● **Data**:
-*-*-
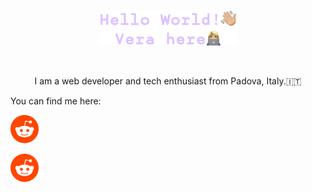 <p align="center"><a href=""><img alt="Hello World, Vera here." src="./assets/HelloWorld.png" /></a></p>
</br>
<p align="center" font-family="">I am a web developer and tech enthusiast from Padova, Italy.🇮🇹</p> 

<p>You can find me here:</p>
<p><a href="https://www.reddit.com/user/veratimo"> <img height="45px" width="45px" alt="Reddit logo" src="./assets/reddit-logo.png" /></a></p> 
<p><a href="https://www.instagram.com/timova.dev"> <img height="45px" width="45px" alt="Instagram logo" src="./assets/reddit-logo.png" /></a></p> 
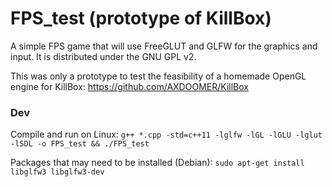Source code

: # FPS_test (prototype of KillBox)

A simple FPS game that will use FreeGLUT and GLFW for the graphics and input.
It is distributed under the GNU GPL v2. 

This was only a prototype to test the feasibility of a homemade OpenGL engine for KillBox: https://github.com/AXDOOMER/KillBox

### Dev

Compile and run on Linux: `g++ *.cpp -std=c++11 -lglfw -lGL -lGLU -lglut -lSDL -o FPS_test && ./FPS_test`

Packages that may need to be installed (Debian): `sudo apt-get install libglfw3 libglfw3-dev`

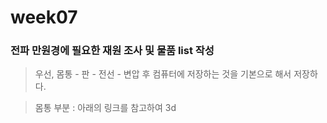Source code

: # week07

### 전파 만원경에 필요한 재원 조사 및 물품 list 작성

> 우선, 몸통 - 판 - 전선 - 변압 후 컴퓨터에 저장하는 것을 기본으로 해서 저장하다.

> 몸통 부분 : 아래의 링크를 참고하여 3d 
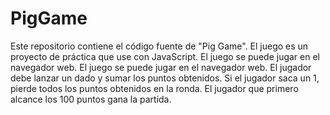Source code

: # PigGame
Este repositorio contiene el código fuente de "Pig Game". El juego es un proyecto de práctica que use con JavaScript. El juego se puede jugar en el navegador web. 
El juego se puede jugar en el navegador web. El jugador debe lanzar un dado y sumar los puntos obtenidos. Si el jugador saca un 1, pierde todos los puntos obtenidos en la ronda. El jugador que primero alcance los 100 puntos gana la partida.
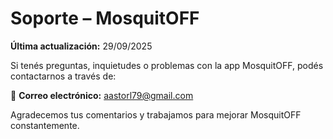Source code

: # Soporte – MosquitOFF

**Última actualización:** 29/09/2025

Si tenés preguntas, inquietudes o problemas con la app MosquitOFF, podés contactarnos a través de:

📧 **Correo electrónico:** aastorl79@gmail.com

Agradecemos tus comentarios y trabajamos para mejorar MosquitOFF constantemente.
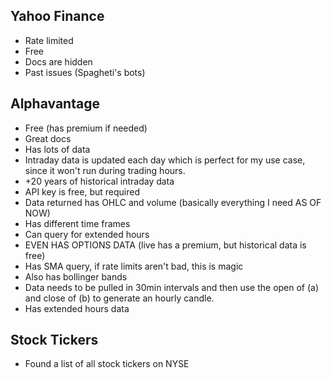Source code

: ## Yahoo Finance
- Rate limited
- Free
- Docs are hidden
- Past issues (Spagheti's bots)

## Alphavantage
- Free (has premium if needed)
- Great docs
- Has lots of data
- Intraday data is updated each day which is perfect for my use case, since it won't run during trading hours.
- +20 years of historical intraday data
- API key is free, but required
- Data returned has OHLC and volume (basically everything I need AS OF NOW)
- Has different time frames
- Can query for extended hours
- EVEN HAS OPTIONS DATA (live has a premium, but historical data is free)
- Has SMA query, if rate limits aren't bad, this is magic
- Also has bollinger bands
- Data needs to be pulled in 30min intervals and then use the open of (a) and close of (b) to generate an hourly candle.
- Has extended hours data

## Stock Tickers
- Found a list of all stock tickers on NYSE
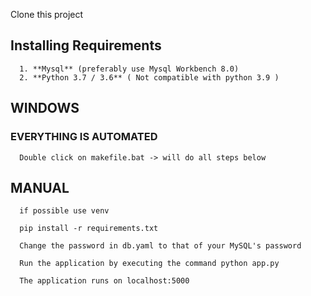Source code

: Clone this project  
  
## Installing Requirements  
      1. **Mysql** (preferably use Mysql Workbench 8.0)
      2. **Python 3.7 / 3.6** ( Not compatible with python 3.9 )

## WINDOWS  
### EVERYTHING IS AUTOMATED  
        
      Double click on makefile.bat -> will do all steps below


## MANUAL  

      if possible use venv

      pip install -r requirements.txt

      Change the password in db.yaml to that of your MySQL's password

      Run the application by executing the command python app.py

      The application runs on localhost:5000
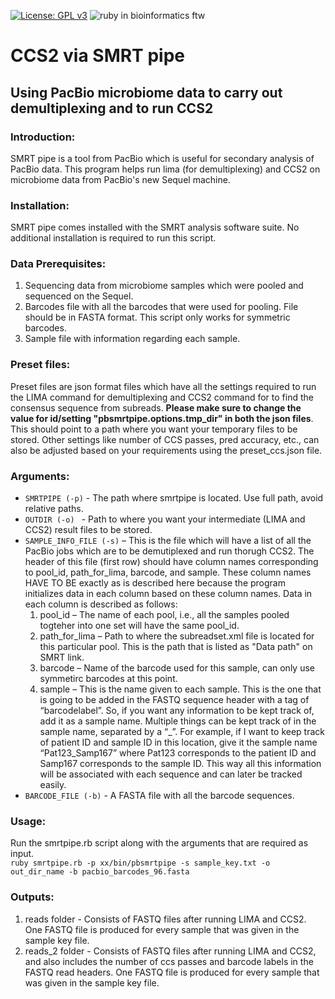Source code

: [![License: GPL v3](https://img.shields.io/badge/License-GPL%20v3-blue.svg)](https://www.gnu.org/licenses/gpl-3.0) [](#lang-us) ![ruby in bioinformatics ftw](https://img.shields.io/badge/Language-ruby-steelblue.svg)


# CCS2 via SMRT pipe
## Using PacBio microbiome data to carry out demultiplexing and to run CCS2  

### Introduction:
SMRT pipe is a tool from PacBio which is useful for secondary analysis of PacBio data. This program helps run lima (for demultiplexing) and CCS2 on microbiome data from PacBio's new Sequel machine. 

### Installation:
SMRT pipe comes installed with the SMRT analysis software suite. No additional installation is required to run this script. 

### Data Prerequisites:
1. Sequencing data from microbiome samples which were pooled and sequenced on the Sequel.
2. Barcodes file with all the barcodes that were used for pooling. File should be in FASTA format. This script only works for symmetric barcodes. 
3. Sample file with information regarding each sample. 

### Preset files:
Preset files are json format files which have all the settings required to run the LIMA command for demultiplexing and CCS2 command for to find the consensus sequence from subreads. **Please make sure to change the value for id/setting "pbsmrtpipe.options.tmp_dir" in both the json files**. This should point to a path where you want your temporary files to be stored. Other settings like number of CCS passes, pred accuracy, etc., can also be adjusted based on your requirements using the preset_ccs.json file. 

### Arguments:
  * `SMRTPIPE (-p)` - The path where smrtpipe is located. Use full path, avoid relative paths.
  * `OUTDIR (-o) ` - Path to where you want your intermediate (LIMA and CCS2) result files to be stored.
  * `SAMPLE_INFO_FILE (-s)` – This is the file which will have a list of all the PacBio jobs which are to be demutiplexed and run thorugh CCS2. The header of this file (first row) should have column names corresponding to pool_id, path_for_lima, barcode, and sample. These column names HAVE TO BE exactly as is described here because the program initializes data in each column based on these column names. Data in each column is described as follows:  
      1. pool_id – The name of each pool, i.e., all the samples pooled togteher into one set will have the same pool_id.    
      2. path_for_lima – Path to where the subreadset.xml file is located for this particular pool. This is the path that is listed as "Data path" on SMRT link. 
      3. barcode – Name of the barcode used for this sample, can only use symmetirc barcodes at this point. 
      4. sample – This is the name given to each sample. This is the one that is going to be added in the FASTQ sequence header with a tag of “barcodelabel”. So, if you want any information to be kept track of, add it as a sample name. Multiple things can be kept track of in the sample name, separated by a “_”. For example, if I want to keep track of patient ID and sample ID in this location, give it the sample name “Pat123_Samp167” where Pat123 corresponds to the patient ID and Samp167 corresponds to the sample ID. This way all this information will be associated with each sequence and can later be tracked easily.   
  * `BARCODE_FILE (-b)` - A FASTA file with all the barcode sequences.

### Usage:
Run the smrtpipe.rb script along with the arguments that are required as input.  
`ruby smrtpipe.rb -p xx/bin/pbsmrtpipe -s sample_key.txt -o out_dir_name -b pacbio_barcodes_96.fasta`

### Outputs:
1. reads folder - Consists of FASTQ files after running LIMA and CCS2. One FASTQ file is produced for every sample that was given in the sample key file. 
2. reads_2 folder - Consists of FASTQ files after running LIMA and CCS2, and also includes the number of ccs passes and barcode labels in the FASTQ read headers. One FASTQ file is produced for every sample that was given in the sample key file.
-*-*-
● **Brief**: Which lines of the records above hold the word "that"? Copy each of them.

● **Response area**:
A simple FPS game that will use FreeGLUT and GLFW for the graphics and input.
Packages that may need to be installed (Debian): `sudo apt-get install libglfw3 libglfw3-dev`
      Change the password in db.yaml to that of your MySQL's password
2. Barcodes file with all the barcodes that were used for pooling. File should be in FASTA format. This script only works for symmetric barcodes. 
      2. path_for_lima – Path to where the subreadset.xml file is located for this particular pool. This is the path that is listed as "Data path" on SMRT link. 
      4. sample – This is the name given to each sample. This is the one that is going to be added in the FASTQ sequence header with a tag of “barcodelabel”. So, if you want any information to be kept track of, add it as a sample name. Multiple things can be kept track of in the sample name, separated by a “_”. For example, if I want to keep track of patient ID and sample ID in this location, give it the sample name “Pat123_Samp167” where Pat123 corresponds to the patient ID and Samp167 corresponds to the sample ID. This way all this information will be associated with each sequence and can later be tracked easily.   
Run the smrtpipe.rb script along with the arguments that are required as input.  
1. reads folder - Consists of FASTQ files after running LIMA and CCS2. One FASTQ file is produced for every sample that was given in the sample key file. 
2. reads_2 folder - Consists of FASTQ files after running LIMA and CCS2, and also includes the number of ccs passes and barcode labels in the FASTQ read headers. One FASTQ file is produced for every sample that was given in the sample key file.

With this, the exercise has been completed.